# 442 Project
Rei Meguro (rmeguro), name, name

## 1. Data Processing

In [20]:
labels = {
    "Angelina Jolie": 0,
    "Brad Pitt": 1,
    "Denzel Washington": 2,
    "Hugh Jackman": 3,
    "Jennifer Lawrence": 4,
    "Johnny Depp": 5,
    "Kate Winslet": 6,
    "Leonardo DiCaprio": 7,
    "Megan Fox": 8,
    "Natalie Portman": 9,
    "Nicole Kidman": 10,
    "Robert Downey Jr": 11,
    "Sandra Bullock": 12,
    "Scarlett Johansson": 13,
    "Tom Cruise": 14,
    "Tom Hanks": 15,
    "Will Smith": 16,
}
n_classes = len(labels)
image_size = 256

import os
from torch.utils.data import Dataset, DataLoader, random_split
from torchvision import transforms
from PIL import Image

class CustomDataset(Dataset):
    def __init__(self, root_dir, transform=None):
        self.root_dir = root_dir
        self.transform = transform
        self.data = []
        
        # Parse the folder structure
        for folder in os.listdir(root_dir):
            folder_path = os.path.join(root_dir, folder)
            if os.path.isdir(folder_path):
                class_id = labels[folder]
                for file in os.listdir(folder_path):
                    if file.endswith('.jpg'):
                        file_path = os.path.join(folder_path, file)
                        self.data.append((file_path, class_id))
    
    def __len__(self):
        return len(self.data)
    
    def __getitem__(self, idx):
        file_path, class_id = self.data[idx]
        image = Image.open(file_path).convert('RGB')
        if self.transform:
            image = self.transform(image)
        return image, class_id

# dataset and image transformation
transform = transforms.Compose([
    transforms.Resize((image_size, image_size)),
    transforms.ToTensor(),
    transforms.Normalize( 
        mean=[0.5, 0.5, 0.5],
        std=[0.5, 0.5, 0.5]
    )
])
dataset = CustomDataset(root_dir='./Celebrity Faces Dataset', transform=transform)
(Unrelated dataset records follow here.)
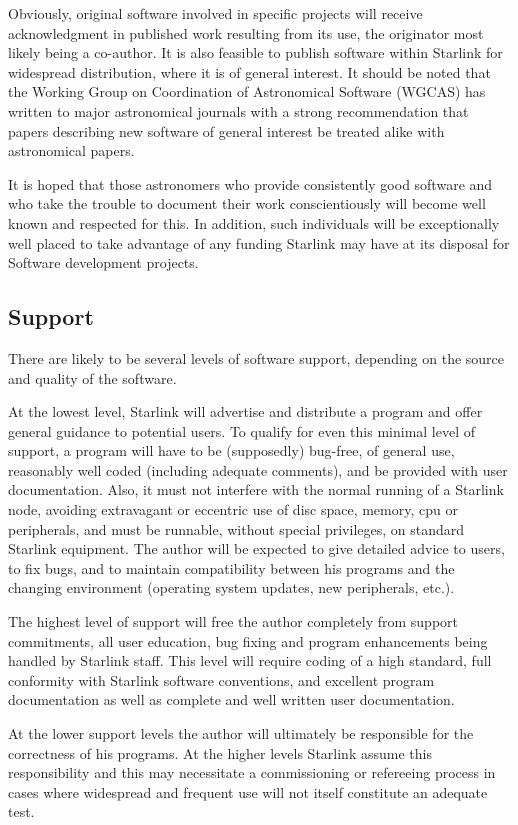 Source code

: Obviously, original software involved in specific projects will receive
acknowledgment in published work resulting from its use, the originator most
likely being a co-author.
It is also feasible to publish software within Starlink for widespread
distribution, where it is of general interest.
It should be noted that the Working Group on Coordination of Astronomical
Software (WGCAS) has written to major astronomical journals with a strong
recommendation that papers describing new software of general interest be
treated alike with astronomical papers.

It is hoped that those astronomers who provide consistently good software and
who take the trouble to document their work conscientiously will become well
known and respected for this.
In addition, such individuals will be exceptionally well placed to take
advantage of any funding Starlink may have at its disposal for Software
development projects.
\subsection {Support}
There are likely to be several levels of software support, depending on the
source and quality of the software.

At the lowest level, Starlink will advertise and distribute a program and offer
general guidance to potential users.
To qualify for even this minimal level of support, a program will have to be
(supposedly) bug-free, of general use, reasonably well coded (including adequate
comments), and be provided with user documentation.
Also, it must not interfere with the normal running of a Starlink node, avoiding
extravagant or eccentric use of disc space, memory, cpu or peripherals, and must
be runnable, without special privileges, on standard Starlink equipment.
The author will be expected to give detailed advice to users, to fix bugs, and
to maintain compatibility between his programs and the changing environment
(operating system updates, new peripherals, etc.).

The highest level of support will free the author completely from support
commitments, all user education, bug fixing and program enhancements being
handled by Starlink staff.
This level will require coding of a high standard, full conformity with Starlink
software conventions, and excellent program documentation as well as complete
and well written user documentation.

At the lower support levels the author will ultimately be responsible for the
correctness of his programs.
At the higher levels Starlink assume this responsibility and this may
necessitate a commissioning or refereeing process in cases where widespread and
frequent use will not itself constitute an adequate test.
# splitting dataset into training and testing sets
train_size = int(0.8 * len(dataset))
test_size = len(dataset) - train_size
train_dataset, test_dataset = random_split(dataset, [train_size, test_size])

# dataloaders
train_loader = DataLoader(train_dataset, batch_size=16, shuffle=True)
test_loader = DataLoader(test_dataset, batch_size=16, shuffle=False)

print(len(dataset))

1800


## 2. Training a CNN on labeled faces

In [22]:
# import libraries
import torch
import torch.nn as nn
import torchvision.models as models
import torch.optim as optim

In [33]:
# define model

class FacialModel(nn.Module):
    def __init__(self, num_classes):
        super(FacialModel, self).__init__()
        self.base_model = models.resnet50()  # not pretrained by default
        self.base_model.fc = nn.Linear(2048, num_classes)

    def forward(self, x):
        return self.base_model(x)

In [34]:
# loss function + optimizer
loss_fn = nn.CrossEntropyLoss()

device = torch.device("cuda" if torch.cuda.is_available() else "cpu")
model = FacialModel(num_classes=n_classes).to(device)
optimizer = optim.Adam(model.parameters(), lr=0.0001)

In [44]:
# training loop
def train_model(model, train_loader, optimizer, loss_fn, device, epochs):
    model.train()
    for epoch in range(epochs):
        running_loss = 0.0
        for iters, (images, labels) in enumerate(train_loader):
            images = images.to(device)
            labels = labels.to(device)

            optimizer.zero_grad()

            outputs = model(images)

            loss = loss_fn(outputs, labels)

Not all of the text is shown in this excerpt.